** Provided information follows **

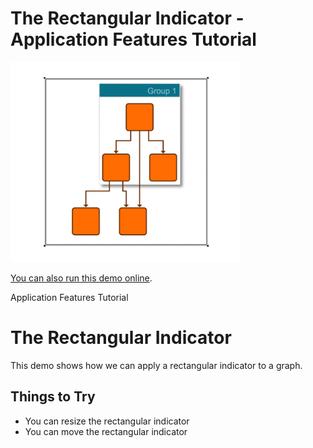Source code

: # The Rectangular Indicator - Application Features Tutorial

<img src="../../resources/image/tutorial3step19.png" alt="demo-thumbnail" height="320"/>

[You can also run this demo online](https://live.yworks.com/demos/03-tutorial-application-features/rectangular-indicator/index.html).

Application Features Tutorial

# The Rectangular Indicator

This demo shows how we can apply a rectangular indicator to a graph.

## Things to Try

- You can resize the rectangular indicator
- You can move the rectangular indicator
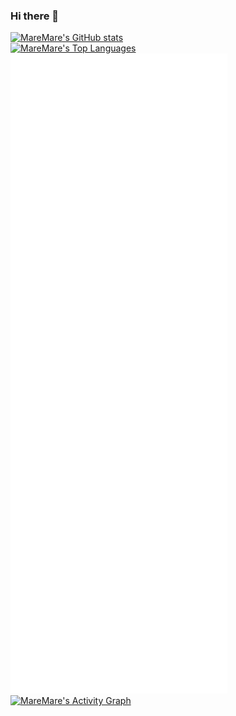 ### Hi there 👋

<dl>
  <dt>
    <a href="https://github.com/anuraghazra/github-readme-stats">
      <img alt="MareMare's GitHub stats" src="https://github-readme-stats.vercel.app/api?username=MareMare&theme=github_dark&cache_seconds=14400&count_private=true&show_icons=true&hide=stars,contribs">
    </a>
  </dt>

  <dt>
    <a href="https://github.com/anuraghazra/github-readme-stats">
      <img alt="MareMare's Top Languages" src="https://github-readme-stats.vercel.app/api/top-langs/?username=MareMare&theme=github_dark&cache_seconds=14400&layout=compact&langs_count=10">
    </a>
  </dt>

  <dt>
    <a href="https://github.com/lowlighter/metrics">
      <img alt="MareMare's Metrics" src="github-metrics.svg">
    </a>
  </dt>
  
  <dt>
    <a href="https://github.com/ashutosh00710/github-readme-activity-graph">
      <img alt="MareMare's Activity Graph" width="480px" src="https://github-readme-activity-graph.cyclic.app/graph?username=MareMare&theme=github-compact&height=600">
    </a>
  </dt>

</dl>


<!-- ![](https://user-images.githubusercontent.com/807378/199817367-3d6e33d6-c308-47ae-8334-54c2ea68a763.gif) -->

<!-- ![](https://komarev.com/ghpvc/?username=MareMare) -->

<!--
[![MareMare's GitHub stats](https://github-readme-stats.vercel.app/api?username=MareMare&theme=github_dark&cache_seconds=14400&count_private=true&show_icons=true&hide=stars,contribs)](https://github.com/MareMare)

[![Top Langs](https://github-readme-stats.vercel.app/api/top-langs/?username=MareMare&theme=github_dark&cache_seconds=14400&layout=compact&langs_count=10)](https://github.com/MareMare)

[![📊 Metrics](/github-metrics.svg)](https://metrics.lecoq.io)

[![MareMare's github activity graph](https://github-readme-activity-graph.cyclic.app/graph?username=MareMare&theme=github-compact)](https://github.com/MareMare)
-->

<!-- 📊
### Hi there 👋

**MareMare/MareMare** is a ✨ _special_ ✨ repository because its `README.md` (this file) appears on your GitHub profile.
Here are some ideas to get you started:

- 🔭 I’m currently working on ...
- 🌱 I’m currently learning ...
- 👯 I’m looking to collaborate on ...
- 🤔 I’m looking for help with ...
- 💬 Ask me about ...
- 📫 How to reach me: ...
- 😄 Pronouns: ...
- ⚡ Fun fact: ...
-->

<!--
### Hi there 👋

- 👋 Hi, I’m @MareMare
- 👀 I’m interested in ...
- 🌱 I’m currently learning ...
- 💞️ I’m looking to collaborate on ...
- 📫 How to reach me ...
-->
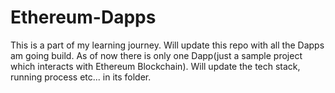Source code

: # Ethereum-Dapps
This is a part of my learning journey. Will update this repo with all the Dapps am going build. As of now there is only one Dapp(just a sample project which interacts with Ethereum Blockchain). Will update the tech stack, running process etc... in its folder.

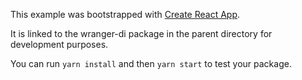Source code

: This example was bootstrapped with [Create React App](https://github.com/facebook/create-react-app).

It is linked to the wranger-di package in the parent directory for development purposes.

You can run `yarn install` and then `yarn start` to test your package.
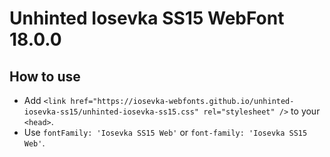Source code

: # Unhinted Iosevka SS15 WebFont 18.0.0

## How to use

- Add `<link href="https://iosevka-webfonts.github.io/unhinted-iosevka-ss15/unhinted-iosevka-ss15.css" rel="stylesheet" />` to your `<head>`.
- Use `fontFamily: 'Iosevka SS15 Web'` or `font-family: 'Iosevka SS15 Web'`.
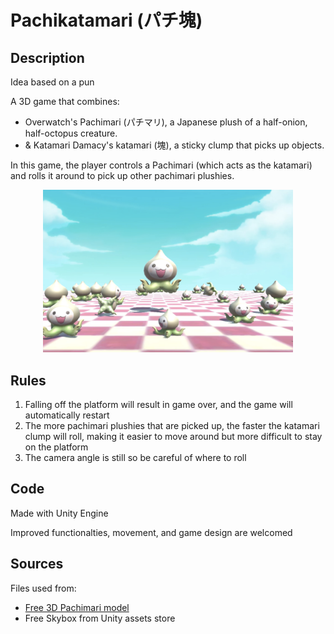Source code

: # Pachikatamari (パチ塊)

## Description

Idea based on a pun

A 3D game that combines: 
- Overwatch's Pachimari (パチマリ), a Japanese plush of a half-onion, half-octopus creature. 
- & Katamari Damacy's katamari (塊), a sticky clump that picks up objects. 

In this game, the player controls a Pachimari (which acts as the katamari) and rolls it around to pick up other pachimari plushies. 

<p align="center">
  <img src="images/pachi.png" alt="pachikatamari game" width="400">
</p>

## Rules

1. Falling off the platform will result in game over, and the game will automatically restart
2. The more pachimari plushies that are picked up, the faster the katamari clump will roll, making it easier to move around but more difficult to stay on the platform
3. The camera angle is still so be careful of where to roll 

## Code

Made with Unity Engine 

Improved functionalties, movement, and game design are welcomed

## Sources 

Files used from:
- [Free 3D Pachimari model](https://www.cgtrader.com/free-3d-models/character/fantasy-character/pachimari-fan-art)
- Free Skybox from Unity assets store
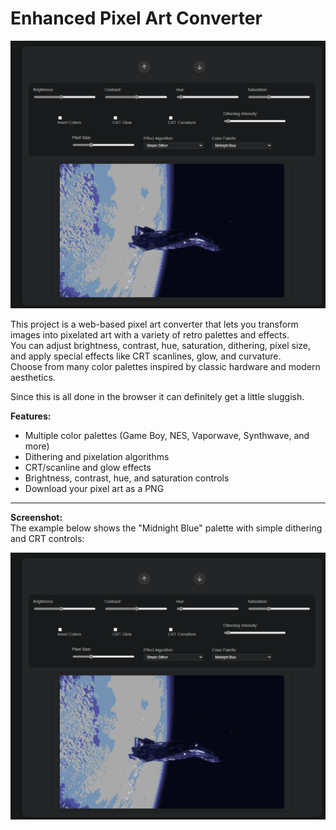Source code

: # Enhanced Pixel Art Converter

![Pixel Art Converter Screenshot](./image.png)

This project is a web-based pixel art converter that lets you transform images into pixelated art with a variety of retro palettes and effects.  
You can adjust brightness, contrast, hue, saturation, dithering, pixel size, and apply special effects like CRT scanlines, glow, and curvature.  
Choose from many color palettes inspired by classic hardware and modern aesthetics.

Since this is all done in the browser it can definitely get a little sluggish.

**Features:**
- Multiple color palettes (Game Boy, NES, Vaporwave, Synthwave, and more)
- Dithering and pixelation algorithms
- CRT/scanline and glow effects
- Brightness, contrast, hue, and saturation controls
- Download your pixel art as a PNG

---
**Screenshot:**  
The example below shows the "Midnight Blue" palette with simple dithering and CRT controls:

![Pixel Art Example](./image.png)
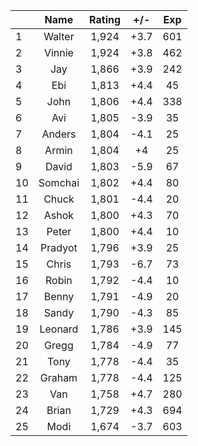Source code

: | |Name|Rating|+/-|Exp|
|-|:--:|:----:|:-:|:-:|
|1|Walter|1,924|+3.7|601|
|2|Vinnie|1,924|+3.8|462|
|3|Jay|1,866|+3.9|242|
|4|Ebi|1,813|+4.4|45|
|5|John|1,806|+4.4|338|
|6|Avi|1,805|-3.9|35|
|7|Anders|1,804|-4.1|25|
|8|Armin|1,804|+4|25|
|9|David|1,803|-5.9|67|
|10|Somchai|1,802|+4.4|80|
|11|Chuck|1,801|-4.4|20|
|12|Ashok|1,800|+4.3|70|
|13|Peter|1,800|+4.4|10|
|14|Pradyot|1,796|+3.9|25|
|15|Chris|1,793|-6.7|73|
|16|Robin|1,792|-4.4|10|
|17|Benny|1,791|-4.9|20|
|18|Sandy|1,790|-4.3|85|
|19|Leonard|1,786|+3.9|145|
|20|Gregg|1,784|-4.9|77|
|21|Tony|1,778|-4.4|35|
|22|Graham|1,778|-4.4|125|
|23|Van|1,758|+4.7|280|
|24|Brian|1,729|+4.3|694|
|25|Modi|1,674|-3.7|603|
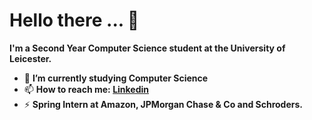 # Hello there ... 👋
**I'm a Second Year Computer Science student at the University of Leicester.** 

- 🌱 **I’m currently studying Computer Science**
- 📫 **How to reach me: [**Linkedin**](https://www.linkedin.com/in/neeraj-p-7964731b2/)**
- ⚡ **Spring Intern at Amazon, JPMorgan Chase & Co and Schroders.**

<!--
**neerxj/neerxj** is a ✨ _special_ ✨ repository because its `README.md` (this file) appears on your GitHub profile.

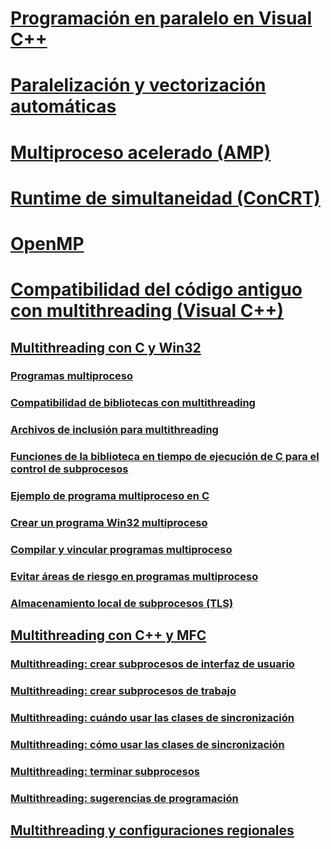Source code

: # [Programación en paralelo en Visual C++](parallel-programming-in-visual-cpp.md)
# [Paralelización y vectorización automáticas](auto-parallelization-and-auto-vectorization.md)
# [Multiproceso acelerado (AMP)](amp/toc.md)
# [Runtime de simultaneidad (ConCRT)](concrt/toc.md)
# [OpenMP](openmp/toc.md)
# [Compatibilidad del código antiguo con multithreading (Visual C++)](multithreading-support-for-older-code-visual-cpp.md)
## [Multithreading con C y Win32](multithreading-with-c-and-win32.md)
### [Programas multiproceso](multithread-programs.md)
### [Compatibilidad de bibliotecas con multithreading](library-support-for-multithreading.md)
### [Archivos de inclusión para multithreading](include-files-for-multithreading.md)
### [Funciones de la biblioteca en tiempo de ejecución de C para el control de subprocesos](c-run-time-library-functions-for-thread-control.md)
### [Ejemplo de programa multiproceso en C](sample-multithread-c-program.md)
### [Crear un programa Win32 multiproceso](writing-a-multithreaded-win32-program.md)
### [Compilar y vincular programas multiproceso](compiling-and-linking-multithread-programs.md)
### [Evitar áreas de riesgo en programas multiproceso](avoiding-problem-areas-with-multithread-programs.md)
### [Almacenamiento local de subprocesos (TLS)](thread-local-storage-tls.md)
## [Multithreading con C++ y MFC](multithreading-with-cpp-and-mfc.md)
### [Multithreading: crear subprocesos de interfaz de usuario](multithreading-creating-user-interface-threads.md)
### [Multithreading: crear subprocesos de trabajo](multithreading-creating-worker-threads.md)
### [Multithreading: cuándo usar las clases de sincronización](multithreading-when-to-use-the-synchronization-classes.md)
### [Multithreading: cómo usar las clases de sincronización](multithreading-how-to-use-the-synchronization-classes.md)
### [Multithreading: terminar subprocesos](multithreading-terminating-threads.md)
### [Multithreading: sugerencias de programación](multithreading-programming-tips.md)
## [Multithreading y configuraciones regionales](multithreading-and-locales.md)
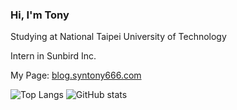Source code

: ### Hi, I'm Tony

Studying at National Taipei University of Technology

Intern in Sunbird Inc.

My Page: [blog.syntony666.com](https://blog.syntony666.com)

![Top Langs](https://github-readme-stats.vercel.app/api/top-langs/?username=syntony666&layout=compact&theme=nord&count_private=true&langs_count=6&hide=stylus,scss)
![GitHub stats](https://github-readme-stats.vercel.app/api?username=syntony666&theme=nord&show_icons=true&count_private=true&hide=contribs)
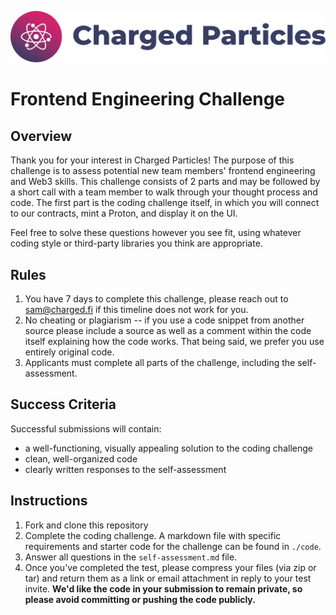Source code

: ![logo](./assets/charged-particles-logo-default-colors.svg)

# Frontend Engineering Challenge

## Overview

Thank you for your interest in Charged Particles! The purpose of this challenge is to assess potential new team members' frontend engineering and Web3 skills. This challenge consists of 2 parts and may be followed by a short call with a team member to walk through your thought process and code. The first part is the coding challenge itself, in which you will connect to our contracts, mint a Proton, and display it on the UI.

Feel free to solve these questions however you see fit, using whatever coding style or third-party libraries you think are appropriate.

## Rules

1. You have 7 days to complete this challenge, please reach out to sam@charged.fi if this timeline does not work for you.
2. No cheating or plagiarism -- if you use a code snippet from another source please include a source as well as a comment within the code itself explaining how the code works. That being said, we prefer you use entirely original code.
3. Applicants must complete all parts of the challenge, including the self-assessment.

## Success Criteria

Successful submissions will contain:

- a well-functioning, visually appealing solution to the coding challenge
- clean, well-organized code
- clearly written responses to the self-assessment

## Instructions

1. Fork and clone this repository
2. Complete the coding challenge. A markdown file with specific requirements and starter code for the challenge can be found in `./code`.
3. Answer all questions in the `self-assessment.md` file.
4. Once you've completed the test, please compress your files (via zip or tar) and return them as a link or email attachment in reply to your test invite. **We'd like the code in your submission to remain private, so please avoid committing or pushing the code publicly.**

** End of Provided information **

▶ Required action
Look through the entries and give the number of lines containing the word "support". Add nothing else.

▶ Task output
2